Out it pours; these songs about missteps, misled youth and forgotten nights. At their best - Max’s guitar lines going full-throttle, Julien’s soulful falsetto never missing a beat - Whitney are exceptionally smart at capturing a feeling that’s hard to contain. They could document every second of someone’s teenage years into a forty-minute record, if they put their minds to it.
Julien tends to deliver simple phrases - about how he’s “sleeping alone,” how he spends days and nights where he “can’t be found” - but almost everything he sings is about loneliness. It’s a hard-to-pin emotion that many can’t convey, but he’s a pro. ‘Golden Days’, a song about being worlds apart from the person who should mean everything, is a heartbreaker like no other.
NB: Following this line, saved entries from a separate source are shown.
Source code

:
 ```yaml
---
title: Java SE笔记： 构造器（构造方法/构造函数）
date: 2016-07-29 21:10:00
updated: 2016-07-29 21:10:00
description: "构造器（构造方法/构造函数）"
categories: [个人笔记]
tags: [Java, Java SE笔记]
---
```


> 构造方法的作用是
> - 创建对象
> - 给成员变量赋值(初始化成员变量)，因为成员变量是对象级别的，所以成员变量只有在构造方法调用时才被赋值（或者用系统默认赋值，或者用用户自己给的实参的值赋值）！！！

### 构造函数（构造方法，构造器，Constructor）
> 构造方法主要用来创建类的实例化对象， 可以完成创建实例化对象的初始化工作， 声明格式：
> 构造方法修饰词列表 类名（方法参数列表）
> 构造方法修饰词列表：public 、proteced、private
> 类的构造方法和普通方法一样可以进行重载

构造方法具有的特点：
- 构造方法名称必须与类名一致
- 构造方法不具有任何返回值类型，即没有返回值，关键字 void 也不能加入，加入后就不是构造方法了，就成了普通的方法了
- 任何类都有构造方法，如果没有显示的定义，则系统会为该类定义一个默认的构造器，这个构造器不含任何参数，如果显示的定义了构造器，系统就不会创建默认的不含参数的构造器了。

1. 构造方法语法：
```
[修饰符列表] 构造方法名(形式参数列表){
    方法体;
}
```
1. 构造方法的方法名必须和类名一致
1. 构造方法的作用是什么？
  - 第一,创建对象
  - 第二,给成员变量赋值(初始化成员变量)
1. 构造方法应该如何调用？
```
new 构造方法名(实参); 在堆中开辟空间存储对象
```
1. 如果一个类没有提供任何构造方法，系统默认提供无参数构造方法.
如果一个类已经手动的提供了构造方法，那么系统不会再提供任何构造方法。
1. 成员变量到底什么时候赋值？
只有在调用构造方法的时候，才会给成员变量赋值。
Opener ‘No Woman’ is, again, painstakingly beautiful, and the message packed inside is tough to swallow.
Like last year’s ‘Goon’ debut from Tobias Jesso Jr., Whitney marry simple songwriting with lush instrumentation. Triumphant horn sections and sadness-dripping strings rule the roost. It’s a default that has mixed results - sometimes it works, sometimes it’s an unnecessary companion to Julien’s striking songwriting.
And it’s easy to mistake Whitney’s bittersweet taste for a simple, sweetly-does-it jamboree. The doting ‘Dave’s Song’ and jolly instrumental jaunt ‘Red Moon’ don’t halt that impression. But buried beneath the good-times glow are a hundred tragic tales.
No doubt about it, ‘Light Upon the Lake’ is a record thousands will hold dear. The record’s finest moments relate to everyone’s lives, in one way or another. Whether it’s golden youth or present day regrets, there’s something to cling onto.